Tactile sensor-based real-time clustering for tissue differentiation

Abstract

Purpose: Reliable intraoperative delineation of tumor from healthy brain tissue is essentially based on the neurosurgeon’s visual aspect and tactile impression of the considered tissue, which is—due to inherent low brain consistency contrast—a challenging task. Development of an intelligent artificial intraoperative tactile perception will be a relevant task to improve the safety during surgery, especially when—as for neuroendoscopy—tactile perception will be damped or—as for surgical robotic applications—will not be a priori existent. Here, we present the enhancements and the evaluation of a tactile sensor based on the use of a piezoelectric tactile sensor. Methods: A robotic-driven piezoelectric bimorph sensor was excited using multisine to obtain the frequency response function of the contact between the sensor and fresh ex vivo porcine tissue probes.

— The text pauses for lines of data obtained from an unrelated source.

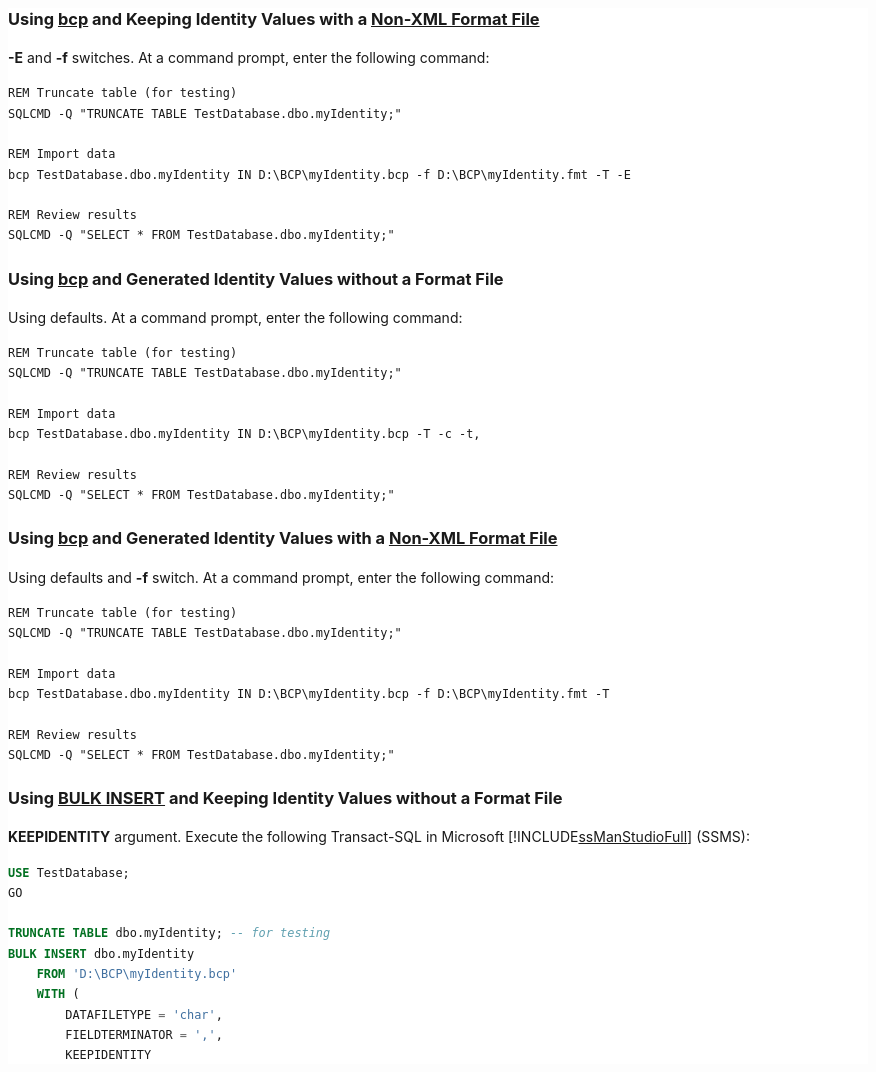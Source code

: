 ### **Using [bcp](../../tools/bcp-utility.md) and Keeping Identity Values with a [Non-XML Format File](../../relational-databases/import-export/non-xml-format-files-sql-server.md)**<a name="bcp_identity_fmt"></a>
**-E** and **-f** switches.  At a command prompt, enter the following command:
```
REM Truncate table (for testing)
SQLCMD -Q "TRUNCATE TABLE TestDatabase.dbo.myIdentity;"

REM Import data
bcp TestDatabase.dbo.myIdentity IN D:\BCP\myIdentity.bcp -f D:\BCP\myIdentity.fmt -T -E

REM Review results
SQLCMD -Q "SELECT * FROM TestDatabase.dbo.myIdentity;"
```
 
### **Using [bcp](../../tools/bcp-utility.md) and Generated Identity Values without a Format File**<a name="bcp_default"></a>
Using defaults.  At a command prompt, enter the following command:
```
REM Truncate table (for testing)
SQLCMD -Q "TRUNCATE TABLE TestDatabase.dbo.myIdentity;"

REM Import data
bcp TestDatabase.dbo.myIdentity IN D:\BCP\myIdentity.bcp -T -c -t,

REM Review results
SQLCMD -Q "SELECT * FROM TestDatabase.dbo.myIdentity;"
```
  
### **Using [bcp](../../tools/bcp-utility.md) and Generated Identity Values with a [Non-XML Format File](../../relational-databases/import-export/non-xml-format-files-sql-server.md)**<a name="bcp_default_fmt"></a>
Using defaults and **-f** switch.  At a command prompt, enter the following command:
```
REM Truncate table (for testing)
SQLCMD -Q "TRUNCATE TABLE TestDatabase.dbo.myIdentity;"

REM Import data
bcp TestDatabase.dbo.myIdentity IN D:\BCP\myIdentity.bcp -f D:\BCP\myIdentity.fmt -T

REM Review results
SQLCMD -Q "SELECT * FROM TestDatabase.dbo.myIdentity;"
```
  
### **Using [BULK INSERT](../../t-sql/statements/bulk-insert-transact-sql.md) and Keeping Identity Values without a Format File**<a name="bulk_identity"></a>
**KEEPIDENTITY** argument.  Execute the following Transact-SQL in Microsoft [!INCLUDE[ssManStudioFull](../../includes/ssmanstudiofull-md.md)] (SSMS):
```sql
USE TestDatabase;
GO

TRUNCATE TABLE dbo.myIdentity; -- for testing
BULK INSERT dbo.myIdentity
	FROM 'D:\BCP\myIdentity.bcp'
	WITH (
		DATAFILETYPE = 'char',  
		FIELDTERMINATOR = ',',  
		KEEPIDENTITY
```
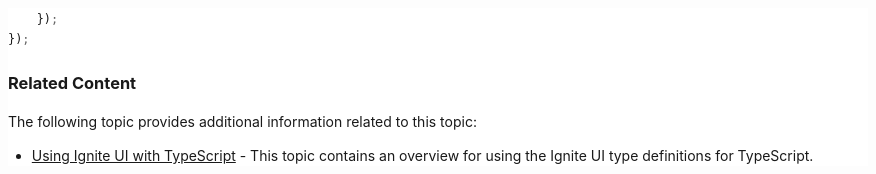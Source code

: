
 ```typescript
    });
});
```

### <a id="Related_Content"></a>Related Content
The following topic provides additional information related to this topic:
-   [Using Ignite UI with TypeScript](Using-Ignite-UI-with-TypeScript.html) - This topic contains an overview for using the Ignite UI type definitions for TypeScript.
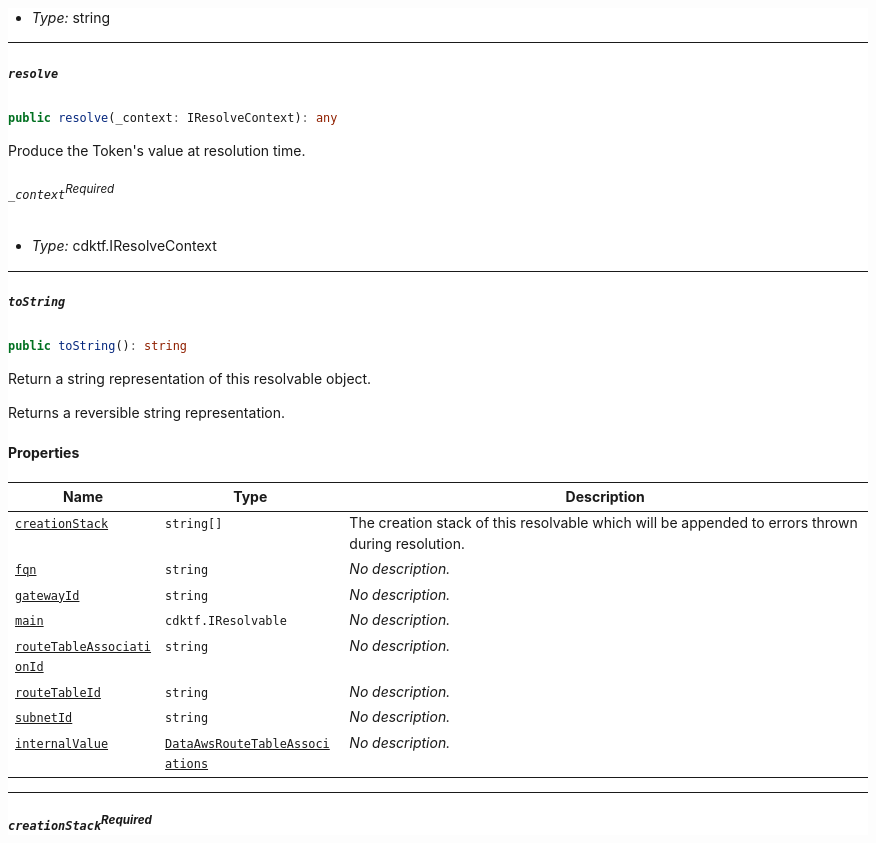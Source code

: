 - *Type:* string

---

##### `resolve` <a name="resolve" id="@cdktf/aws-cdk.dataAwsRouteTable.DataAwsRouteTableAssociationsOutputReference.resolve"></a>

```typescript
public resolve(_context: IResolveContext): any
```

Produce the Token's value at resolution time.

###### `_context`<sup>Required</sup> <a name="_context" id="@cdktf/aws-cdk.dataAwsRouteTable.DataAwsRouteTableAssociationsOutputReference.resolve.parameter._context"></a>

- *Type:* cdktf.IResolveContext

---

##### `toString` <a name="toString" id="@cdktf/aws-cdk.dataAwsRouteTable.DataAwsRouteTableAssociationsOutputReference.toString"></a>

```typescript
public toString(): string
```

Return a string representation of this resolvable object.

Returns a reversible string representation.


#### Properties <a name="Properties" id="Properties"></a>

| **Name** | **Type** | **Description** |
| --- | --- | --- |
| <code><a href="#@cdktf/aws-cdk.dataAwsRouteTable.DataAwsRouteTableAssociationsOutputReference.property.creationStack">creationStack</a></code> | <code>string[]</code> | The creation stack of this resolvable which will be appended to errors thrown during resolution. |
| <code><a href="#@cdktf/aws-cdk.dataAwsRouteTable.DataAwsRouteTableAssociationsOutputReference.property.fqn">fqn</a></code> | <code>string</code> | *No description.* |
| <code><a href="#@cdktf/aws-cdk.dataAwsRouteTable.DataAwsRouteTableAssociationsOutputReference.property.gatewayId">gatewayId</a></code> | <code>string</code> | *No description.* |
| <code><a href="#@cdktf/aws-cdk.dataAwsRouteTable.DataAwsRouteTableAssociationsOutputReference.property.main">main</a></code> | <code>cdktf.IResolvable</code> | *No description.* |
| <code><a href="#@cdktf/aws-cdk.dataAwsRouteTable.DataAwsRouteTableAssociationsOutputReference.property.routeTableAssociationId">routeTableAssociationId</a></code> | <code>string</code> | *No description.* |
| <code><a href="#@cdktf/aws-cdk.dataAwsRouteTable.DataAwsRouteTableAssociationsOutputReference.property.routeTableId">routeTableId</a></code> | <code>string</code> | *No description.* |
| <code><a href="#@cdktf/aws-cdk.dataAwsRouteTable.DataAwsRouteTableAssociationsOutputReference.property.subnetId">subnetId</a></code> | <code>string</code> | *No description.* |
| <code><a href="#@cdktf/aws-cdk.dataAwsRouteTable.DataAwsRouteTableAssociationsOutputReference.property.internalValue">internalValue</a></code> | <code><a href="#@cdktf/aws-cdk.dataAwsRouteTable.DataAwsRouteTableAssociations">DataAwsRouteTableAssociations</a></code> | *No description.* |

---

##### `creationStack`<sup>Required</sup> <a name="creationStack" id="@cdktf/aws-cdk.dataAwsRouteTable.DataAwsRouteTableAssociationsOutputReference.property.creationStack"></a>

Based on load-depth, relaxation and creep response tests, viscoelastic parameters E 1 and E 2 for the elastic moduli and η for the viscosity coefficient have been obtained allowing tissue classification. Data analysis was performed by a multivariate cluster algorithm. Results: Cluster algorithm assigned five clusters for the assignment of white matter, basal ganglia and thalamus probes. Basal ganglia and white matter have been assigned to a common cluster, revealing a less discriminatory power for these tissue types, whereas thalamus was exclusively delineated; gray matter could even be separated in subclusters. Conclusions: Bimorph-based, multisine-excited tactile sensors reveal a high sensitivity in ex vivo tissue-type differentiation. Although, the sensor principle has to be further evaluated, these data are promising.